After that, we spent some time looking into other methods for correlating traffic between users such as a browser fingerprint or device ID, and we spent some time looking at various headers whose presence or absence could be used to identify that a user is fake. After some time playing with Hulksmash, it became clear that if it could bypass our filter, then the bots would be able to as well. After a bit of experimentation, it became obvious that any content supplied by the user which could not be verified (like an auth token) was useless.

Don’t get me wrong, I like robots. Robots are cool. But these particular bots were annoying and they needed to be stopped. So I kept digging and soon realized that the problem was in trying to use just one thing to identify the legitimacy of traffic. It can’t be consistently done with any one attribute, however you can look at the entire request holistically, taking the IP, the headers, the TCP handshake, packet sizes, and request timings all into account to form a sort of confidence rating.

The BotScore

Cloudflare provides a botscore which is a number ranging from 1 (definitely a bot) to 99 (definitely a human). We soon observed from the logs that this botscore was quite consistently able to differentiate between real traffic and “fake” traffic. It’s easy to test it out. Take any valid request made with a standard browser, open the developer console and watch the network tab, copy the request as cURL, and then send it with your terminal. The browser request consistently gets a botscore of 99 while the cURL request consistently gets a botscore of 1 despite having exactly the same parameters, headers, and origin IP.

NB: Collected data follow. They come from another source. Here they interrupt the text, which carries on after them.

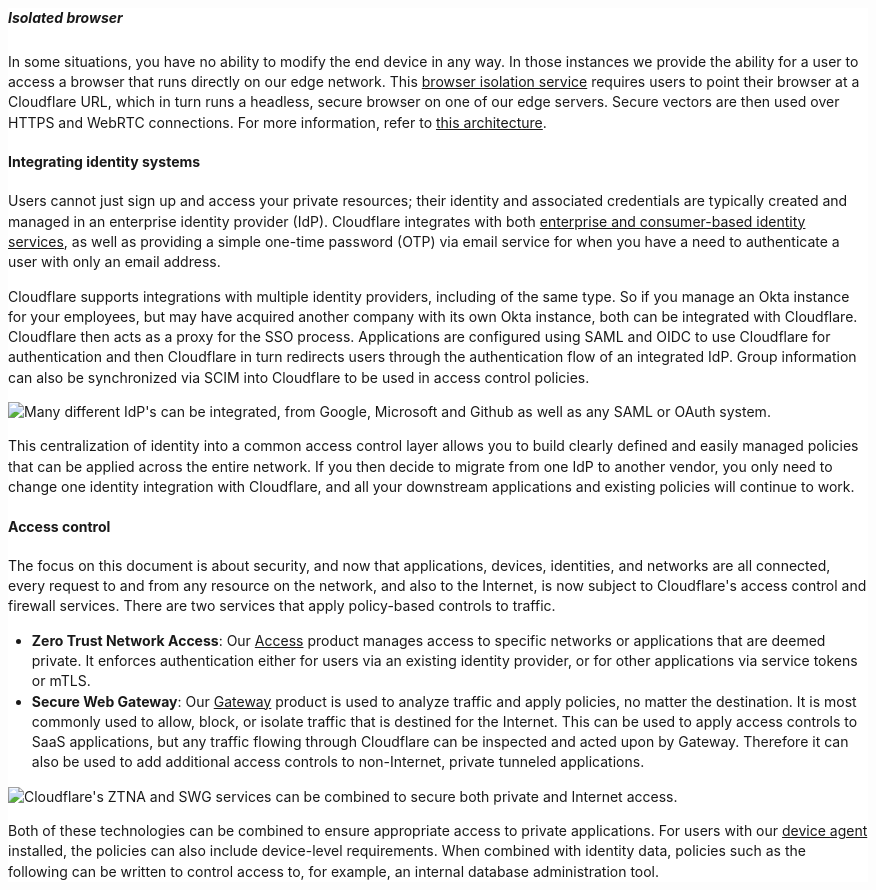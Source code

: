 ##### Isolated browser
In some situations, you have no ability to modify the end device in any way. In those instances we provide the ability for a user to access a browser that runs directly on our edge network. This [browser isolation service](/cloudflare-one/policies/browser-isolation/) requires users to point their browser at a Cloudflare URL, which in turn runs a headless, secure browser on one of our edge servers. Secure vectors are then used over HTTPS and WebRTC connections. For more information, refer to [this architecture](/reference-architecture/diagrams/sase/sase-clientless-access-private-dns/).

#### Integrating identity systems
Users cannot just sign up and access your private resources; their identity and associated credentials are typically created and managed in an enterprise identity provider (IdP). Cloudflare integrates with both [enterprise and consumer-based identity services](/cloudflare-one/identity/), as well as providing a simple one-time password (OTP) via email service for when you have a need to authenticate a user with only an email address.

Cloudflare supports integrations with multiple identity providers, including of the same type. So if you manage an Okta instance for your employees, but may have acquired another company with its own Okta instance, both can be integrated with Cloudflare. Cloudflare then acts as a proxy for the SSO process. Applications are configured using SAML and OIDC to use Cloudflare for authentication and then Cloudflare in turn redirects users through the authentication flow of an integrated IdP. Group information can also be synchronized via SCIM into Cloudflare to be used in access control policies.

![Many different IdP's can be integrated, from Google, Microsoft and Github as well as any SAML or OAuth system.](/images/reference-architecture/security/security-ref-arch-20.svg)

This centralization of identity into a common access control layer allows you to build clearly defined and easily managed policies that can be applied across the entire network. If you then decide to migrate from one IdP to another vendor, you only need to change one identity integration with Cloudflare, and all your downstream applications and existing policies will continue to work.

#### Access control
The focus on this document is about security, and now that applications, devices, identities, and networks are all connected, every request to and from any resource on the network, and also to the Internet, is now subject to Cloudflare's access control and firewall services. There are two services that apply policy-based controls to traffic.

- **Zero Trust Network Access**: Our [Access](/cloudflare-one/policies/access/) product manages access to specific networks or applications that are deemed private. It enforces authentication either for users via an existing identity provider, or for other applications via service tokens or mTLS.
- **Secure Web Gateway**: Our [Gateway](/cloudflare-one/policies/gateway/) product is used to analyze traffic and apply policies, no matter the destination. It is most commonly used to allow, block, or isolate traffic that is destined for the Internet. This can be used to apply access controls to SaaS applications, but any traffic flowing through Cloudflare can be inspected and acted upon by Gateway. Therefore it can also be used to add additional access controls to non-Internet, private tunneled applications.

![Cloudflare's ZTNA and SWG services can be combined to secure both private and Internet access.](/images/reference-architecture/security/security-ref-arch-21.svg)

Both of these technologies can be combined to ensure appropriate access to private applications. For users with our [device agent](/cloudflare-one/connections/connect-devices/warp/) installed, the policies can also include device-level requirements. When combined with identity data, policies such as the following can be written to control access to, for example, an internal database administration tool.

The next task was to make this botscore available to our APIs. This can be done with this simple Cloudflare worker:

addEventListener('fetch', event => {
    event.respondWith(handleRequest(event.request))
})
async function handleRequest(request) {
    request = new Request(request);
    var score = "N/A";
    var verifiedBot = "N/A";
    if (request.cf.botManagement !== undefined) {
        score = request.cf.botManagement.score.toString();
        verifiedBot = request.cf.botManagement.verifiedBot.toString();
    }
    request.headers.set("Cf-Bot-Score", score);
    request.headers.set("Cf-Bot-Verified", verifiedBot);
    return fetch(request.url, request);
}

Now, with the botscore in place, instead of rate limiting a single offending user, it became possible to block all non-human traffic when the load exceeds thresholds.

func getClientIpFromRequest(r *http.Request) string {
    forwardedFor := r.Header.Get("X-Forwarded-For")
    ips := strings.Split(strings.ReplaceAll(forwardedFor, " ", ""), ",")
  botScore, _ := strconv.ParseInt(r.Header.Get("Cf-Bot-Score"), 10, 32)
    if botScore > 0 && botScore <= BotThreshold && 
      r.Header.Get("Cf-Bot-Verified") != "true" {
        return "bot" //group all bots together into one bucket
    }
    ipCount := len(ips)
    switch {
    case forwardedFor == "" || ipCount == 0:
        return r.RemoteAddr
    case len(ips) < 3:
        return ips[0]
    default:
        //in case the count is more than 3, always take the third-to-last ip to 
    //mitigate x-forwarded-for spoofing
        return ips[ipCount-3]
    }
}

The beauty of this algorithm is that it still allows some traffic from bots which may be harmless and only begins blocking once the load becomes too high.